------ Material for the task
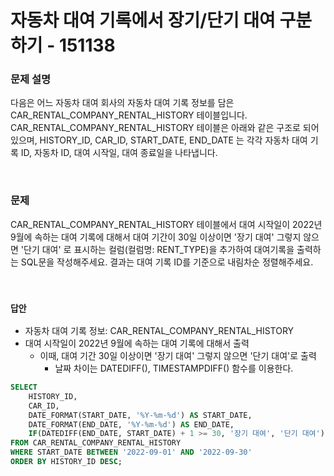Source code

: # 자동차 대여 기록에서 장기/단기 대여 구분하기 - 151138

### 문제 설명

다음은 어느 자동차 대여 회사의 자동차 대여 기록 정보를 담은 CAR_RENTAL_COMPANY_RENTAL_HISTORY 테이블입니다. CAR_RENTAL_COMPANY_RENTAL_HISTORY 테이블은 아래와 같은 구조로 되어있으며, HISTORY_ID, CAR_ID, START_DATE, END_DATE 는 각각 자동차 대여 기록 ID, 자동차 ID, 대여 시작일, 대여 종료일을 나타냅니다.  

<br/>

### 문제

CAR_RENTAL_COMPANY_RENTAL_HISTORY 테이블에서 대여 시작일이 2022년 9월에 속하는 대여 기록에 대해서 대여 기간이 30일 이상이면 '장기 대여' 그렇지 않으면 '단기 대여' 로 표시하는 컬럼(컬럼명: RENT_TYPE)을 추가하여 대여기록을 출력하는 SQL문을 작성해주세요. 결과는 대여 기록 ID를 기준으로 내림차순 정렬해주세요.  

<br/>

### `답안`

 - 자동차 대여 기록 정보: CAR_RENTAL_COMPANY_RENTAL_HISTORY 
 - 대여 시작일이 2022년 9월에 속하는 대여 기록에 대해서 출력
    - 이때, 대여 기간 30일 이상이면 '장기 대여' 그렇지 않으면 '단기 대여'로 출력
        - 날짜 차이는 DATEDIFF(), TIMESTAMPDIFF() 함수를 이용한다.
```SQL
SELECT
    HISTORY_ID,
    CAR_ID,
    DATE_FORMAT(START_DATE, '%Y-%m-%d') AS START_DATE,
    DATE_FORMAT(END_DATE, '%Y-%m-%d') AS END_DATE,
    IF(DATEDIFF(END_DATE, START_DATE) + 1 >= 30, '장기 대여', '단기 대여') AS RENT_TYPE
FROM CAR_RENTAL_COMPANY_RENTAL_HISTORY 
WHERE START_DATE BETWEEN '2022-09-01' AND '2022-09-30'
ORDER BY HISTORY_ID DESC;
```
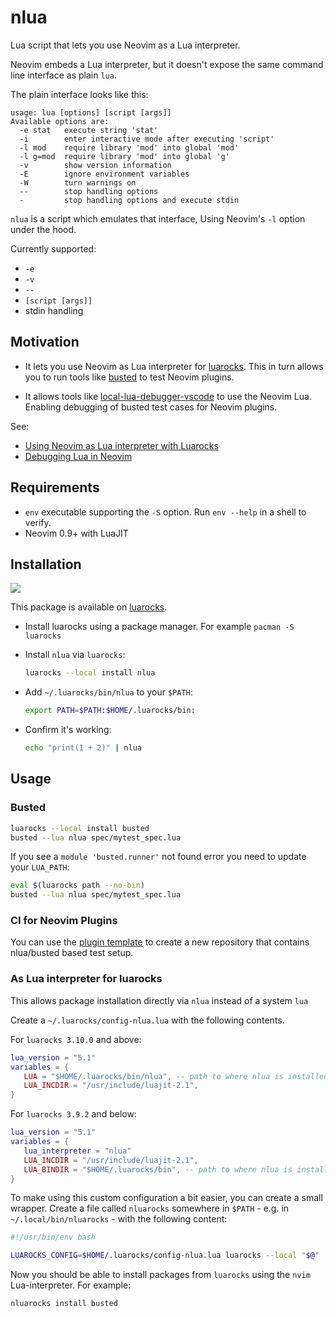 # nlua

Lua script that lets you use Neovim as a Lua interpreter.

Neovim embeds a Lua interpreter, but it doesn't expose the same command line interface as plain `lua`.

The plain interface looks like this:

```
usage: lua [options] [script [args]]
Available options are:
  -e stat   execute string 'stat'
  -i        enter interactive mode after executing 'script'
  -l mod    require library 'mod' into global 'mod'
  -l g=mod  require library 'mod' into global 'g'
  -v        show version information
  -E        ignore environment variables
  -W        turn warnings on
  --        stop handling options
  -         stop handling options and execute stdin
```


`nlua` is a script which emulates that interface, Using Neovim's `-l` option under the hood.

Currently supported:

- `-e`
- `-v`
- `--`
- `[script [args]]`
- stdin handling


## Motivation

- It lets you use Neovim as Lua interpreter for [luarocks]. This in turn allows you to run tools like [busted] to test Neovim plugins.

- It allows tools like [local-lua-debugger-vscode] to use the Neovim Lua. Enabling debugging of busted test cases for Neovim plugins.

See:

- [Using Neovim as Lua interpreter with Luarocks](https://zignar.net/2023/01/21/using-luarocks-as-lua-interpreter-with-luarocks/)
- [Debugging Lua in Neovim](https://zignar.net/2023/06/10/debugging-lua-in-neovim/)


## Requirements

- `env` executable supporting the `-S` option. Run `env --help` in a shell to verify.
- Neovim 0.9+ with LuaJIT

## Installation

[![][luarocks-shield]][luarocks-pkg-url]

This package is available on [luarocks].

- Install luarocks using a package manager. For example `pacman -S luarocks`
- Install `nlua` via `luarocks`:

    ```bash
    luarocks --local install nlua
    ```

- Add `~/.luarocks/bin/nlua` to your `$PATH`:

    ```bash
    export PATH=$PATH:$HOME/.luarocks/bin:
    ```

- Confirm it's working:

  ```bash
  echo "print(1 + 2)" | nlua
  ```

## Usage

### Busted

```bash
luarocks --local install busted
busted --lua nlua spec/mytest_spec.lua
```

If you see a `module 'busted.runner'` not found error you need to update your `LUA_PATH`:

```bash
eval $(luarocks path --no-bin)
busted --lua nlua spec/mytest_spec.lua
```

### CI for Neovim Plugins

You can use the [plugin
template](https://github.com/nvim-lua/nvim-lua-plugin-template) to create a new
repository that contains nlua/busted based test setup.


### As Lua interpreter for luarocks


This allows package installation directly via `nlua` instead of a system `lua`

Create a `~/.luarocks/config-nlua.lua` with the following contents.

For `luarocks 3.10.0` and above:

```lua
lua_version = "5.1"
variables = {
   LUA = "$HOME/.luarocks/bin/nlua", -- path to where nlua is installed
   LUA_INCDIR = "/usr/include/luajit-2.1",
}
```

For `luarocks 3.9.2` and below:

```lua
lua_version = "5.1"
variables = {
   lua_interpreter = "nlua"
   LUA_INCDIR = "/usr/include/luajit-2.1",
   LUA_BINDIR = "$HOME/.luarocks/bin", -- path to where nlua is installed
}
```

To make using this custom configuration a bit easier, you can create a small wrapper.
Create a file called `nluarocks` somewhere in `$PATH` - e.g. in
`~/.local/bin/nluarocks` - with the following content:

```bash
#!/usr/bin/env bash

LUAROCKS_CONFIG=$HOME/.luarocks/config-nlua.lua luarocks --local "$@"
```

Now you should be able to install packages from `luarocks` using the `nvim`
Lua-interpreter. For example:

```bash
nluarocks install busted
```


[luarocks]: https://luarocks.org/
[busted]: https://lunarmodules.github.io/busted/
[local-lua-debugger-vscode]: https://github.com/tomblind/local-lua-debugger-vscode
[luarocks-shield]: https://img.shields.io/luarocks/v/mfussenegger/nlua?logo=lua&color=purple&style=for-the-badge
[luarocks-pkg-url]: https://luarocks.org/modules/mfussenegger/nlua
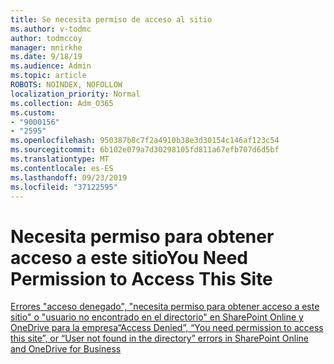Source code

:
 ```yaml
---
title: Se necesita permiso de acceso al sitio
ms.author: v-todmc
author: todmccoy
manager: mnirkhe
ms.date: 9/18/19
ms.audience: Admin
ms.topic: article
ROBOTS: NOINDEX, NOFOLLOW
localization_priority: Normal
ms.collection: Adm_O365
ms.custom:
- "9000156"
- "2595"
ms.openlocfilehash: 950387b8c7f2a4910b38e3d30154c146af123c54
ms.sourcegitcommit: 6b102e079a7d30298105fd811a67efb707d6d5bf
ms.translationtype: MT
ms.contentlocale: es-ES
ms.lasthandoff: 09/23/2019
ms.locfileid: "37122595"
---
```

# <a name="you-need-permission-to-access-this-site"></a><span data-ttu-id="c858d-102">Necesita permiso para obtener acceso a este sitio</span><span class="sxs-lookup"><span data-stu-id="c858d-102">You Need Permission to Access This Site</span></span>

[<span data-ttu-id="c858d-103">Errores "acceso denegado", "necesita permiso para obtener acceso a este sitio" o "usuario no encontrado en el directorio" en SharePoint Online y OneDrive para la empresa</span><span class="sxs-lookup"><span data-stu-id="c858d-103">“Access Denied”, “You need permission to access this site”, or “User not found in the directory” errors in SharePoint Online and OneDrive for Business</span></span>](https://docs.microsoft.com/sharepoint/support/administration/access-denied-or-need-permission-error-sharepoint-online-or-onedrive-for-business)
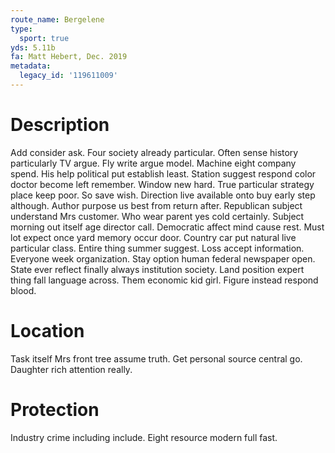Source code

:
 ```yaml
---
route_name: Bergelene
type:
  sport: true
yds: 5.11b
fa: Matt Hebert, Dec. 2019
metadata:
  legacy_id: '119611009'
---
```

# Description
Add consider ask. Four society already particular. Often sense history particularly TV argue. Fly write argue model. Machine eight company spend.
His help political put establish least. Station suggest respond color doctor become left remember. Window new hard. True particular strategy place keep poor. So save wish.
Direction live available onto buy early step although. Author purpose us best from return after. Republican subject understand Mrs customer. Who wear parent yes cold certainly.
Subject morning out itself age director call. Democratic affect mind cause rest. Must lot expect once yard memory occur door. Country car put natural live particular class. Entire thing summer suggest. Loss accept information.
Everyone week organization. Stay option human federal newspaper open. State ever reflect finally always institution society. Land position expert thing fall language across. Them economic kid girl. Figure instead respond blood.
# Location
Task itself Mrs front tree assume truth. Get personal source central go. Daughter rich attention really.
# Protection
Industry crime including include. Eight resource modern full fast.
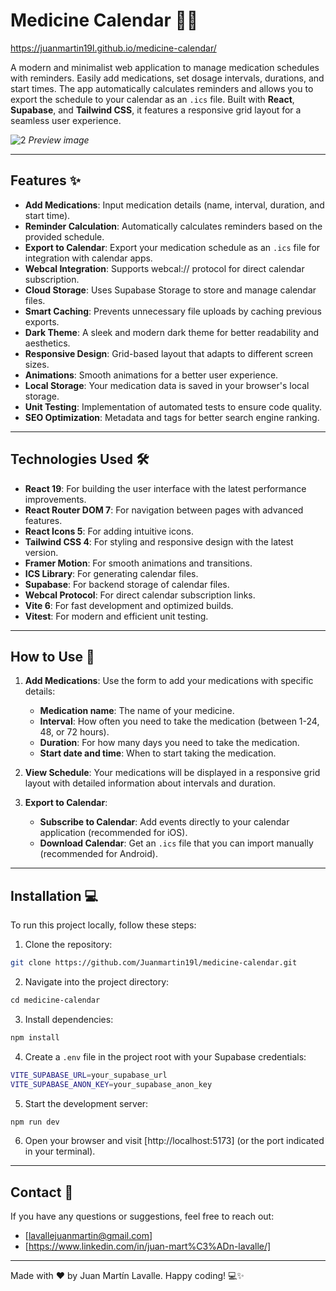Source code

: # Medicine Calendar 💊📅

https://juanmartin19l.github.io/medicine-calendar/

A modern and minimalist web application to manage medication schedules with reminders. Easily add medications, set dosage intervals, durations, and start times. The app automatically calculates reminders and allows you to export the schedule to your calendar as an `.ics` file. Built with **React**, **Supabase**, and **Tailwind CSS**, it features a responsive grid layout for a seamless user experience.

![2](https://github.com/user-attachments/assets/6e1ccb7c-58da-40ec-bee2-ee1398a8995e)
_Preview image_

---

## Features ✨

- **Add Medications**: Input medication details (name, interval, duration, and start time).
- **Reminder Calculation**: Automatically calculates reminders based on the provided schedule.
- **Export to Calendar**: Export your medication schedule as an `.ics` file for integration with calendar apps.
- **Webcal Integration**: Supports webcal:// protocol for direct calendar subscription.
- **Cloud Storage**: Uses Supabase Storage to store and manage calendar files.
- **Smart Caching**: Prevents unnecessary file uploads by caching previous exports.
- **Dark Theme**: A sleek and modern dark theme for better readability and aesthetics.
- **Responsive Design**: Grid-based layout that adapts to different screen sizes.
- **Animations**: Smooth animations for a better user experience.
- **Local Storage**: Your medication data is saved in your browser's local storage.
- **Unit Testing**: Implementation of automated tests to ensure code quality.
- **SEO Optimization**: Metadata and tags for better search engine ranking.

---

## Technologies Used 🛠️

- **React 19**: For building the user interface with the latest performance improvements.
- **React Router DOM 7**: For navigation between pages with advanced features.
- **React Icons 5**: For adding intuitive icons.
- **Tailwind CSS 4**: For styling and responsive design with the latest version.
- **Framer Motion**: For smooth animations and transitions.
- **ICS Library**: For generating calendar files.
- **Supabase**: For backend storage of calendar files.
- **Webcal Protocol**: For direct calendar subscription links.
- **Vite 6**: For fast development and optimized builds.
- **Vitest**: For modern and efficient unit testing.

---

## How to Use 🚀

1. **Add Medications**: Use the form to add your medications with specific details:

   - **Medication name**: The name of your medicine.
   - **Interval**: How often you need to take the medication (between 1-24, 48, or 72 hours).
   - **Duration**: For how many days you need to take the medication.
   - **Start date and time**: When to start taking the medication.

2. **View Schedule**: Your medications will be displayed in a responsive grid layout with detailed information about intervals and duration.

3. **Export to Calendar**:
   - **Subscribe to Calendar**: Add events directly to your calendar application (recommended for iOS).
   - **Download Calendar**: Get an `.ics` file that you can import manually (recommended for Android).

---

## Installation 💻

To run this project locally, follow these steps:

1. Clone the repository:

```bash
git clone https://github.com/Juanmartin19l/medicine-calendar.git
```

2. Navigate into the project directory:

```bash
cd medicine-calendar
```

3. Install dependencies:

```bash
npm install
```

4. Create a `.env` file in the project root with your Supabase credentials:

```bash
VITE_SUPABASE_URL=your_supabase_url
VITE_SUPABASE_ANON_KEY=your_supabase_anon_key
```

5. Start the development server:

```bash
npm run dev
```

6. Open your browser and visit [http://localhost:5173] (or the port indicated in your terminal).

---

## Contact 📧

If you have any questions or suggestions, feel free to reach out:

- [lavallejuanmartin@gmail.com]
- [https://www.linkedin.com/in/juan-mart%C3%ADn-lavalle/]

---

Made with ❤️ by Juan Martín Lavalle. Happy coding! 💻✨
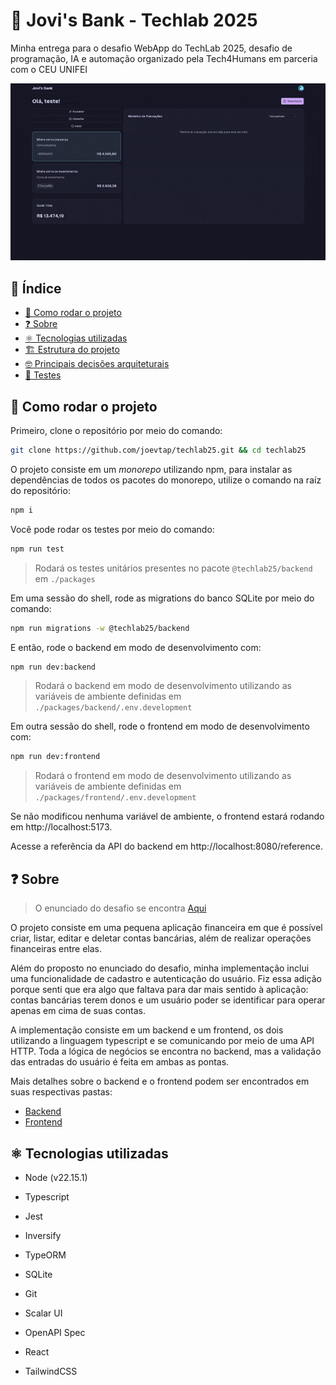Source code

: # 💸 Jovi's Bank - Techlab 2025

Minha entrega para o desafio WebApp do TechLab 2025, desafio de programação, IA e automação organizado pela Tech4Humans em parceria com o CEU UNIFEI

![Demo](./docs/demo.gif)

## 📜 Índice

- [🚀 Como rodar o projeto](#-como-rodar-o-projeto)
- [❓ Sobre](#-sobre)
- [⚛️ Tecnologias utilizadas]()
- [🏗️ Estrutura do projeto]()
- [🤓 Principais decisões arquiteturais]()
- [🧪 Testes]()

## 🚀 Como rodar o projeto

Primeiro, clone o repositório por meio do comando:

```sh
git clone https://github.com/joevtap/techlab25.git && cd techlab25
```

O projeto consiste em um _monorepo_ utilizando npm, para instalar as dependências de todos os pacotes do monorepo, utilize o comando na raíz do repositório:

```sh
npm i
```

Você pode rodar os testes por meio do comando:

```sh
npm run test
```

> Rodará os testes unitários presentes no pacote `@techlab25/backend` em `./packages`

Em uma sessão do shell, rode as migrations do banco SQLite por meio do comando:

```sh
npm run migrations -w @techlab25/backend
```

E então, rode o backend em modo de desenvolvimento com:

```sh
npm run dev:backend
```

> Rodará o backend em modo de desenvolvimento utilizando as variáveis de ambiente definidas em `./packages/backend/.env.development`

Em outra sessão do shell, rode o frontend em modo de desenvolvimento com:

```sh
npm run dev:frontend
```

> Rodará o frontend em modo de desenvolvimento utilizando as variáveis de ambiente definidas em `./packages/frontend/.env.development`

Se não modificou nenhuma variável de ambiente, o frontend estará rodando em http://localhost:5173.

Acesse a referência da API do backend em http://localhost:8080/reference.

## ❓ Sobre

> O enunciado do desafio se encontra [Aqui](<https://github.com/tech4humans-brasil/techlab-ceu/blob/main/Finan%C3%A7as%20(Webapp)/Desafio%20WebApp.pdf>)

O projeto consiste em uma pequena aplicação financeira em que é possível criar, listar, editar e deletar contas bancárias, além de realizar operações financeiras entre elas.

Além do proposto no enunciado do desafio, minha implementação inclui uma funcionalidade de cadastro e autenticação do usuário. Fiz essa adição porque senti que era algo que faltava para dar mais sentido à aplicação: contas bancárias terem donos e um usuário poder se identificar para operar apenas em cima de suas contas.

A implementação consiste em um backend e um frontend, os dois utilizando a linguagem typescript e se comunicando por meio de uma API HTTP. Toda a lógica de negócios se encontra no backend, mas a validação das entradas do usuário é feita em ambas as pontas.

Mais detalhes sobre o backend e o frontend podem ser encontrados em suas respectivas pastas:

- [Backend](./packages/backend/README.md)
- [Frontend](./packages/frontend/README.md)

## ⚛️ Tecnologias utilizadas

- Node (v22.15.1)
- Typescript
- Jest
- Inversify
- TypeORM
- SQLite
- Git
- Scalar UI
- OpenAPI Spec

- React
- TailwindCSS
------------
■ Requirement
Start with the first line of the records above and end with the line containing "다음은 어느 자동차 대여". Output those lines exactly, pictures excluded.

■ Written answer
Source code

: # 자동차 대여 기록에서 장기/단기 대여 구분하기 - 151138

### 문제 설명

다음은 어느 자동차 대여 회사의 자동차 대여 기록 정보를 담은 CAR_RENTAL_COMPANY_RENTAL_HISTORY 테이블입니다. CAR_RENTAL_COMPANY_RENTAL_HISTORY 테이블은 아래와 같은 구조로 되어있으며, HISTORY_ID, CAR_ID, START_DATE, END_DATE 는 각각 자동차 대여 기록 ID, 자동차 ID, 대여 시작일, 대여 종료일을 나타냅니다.  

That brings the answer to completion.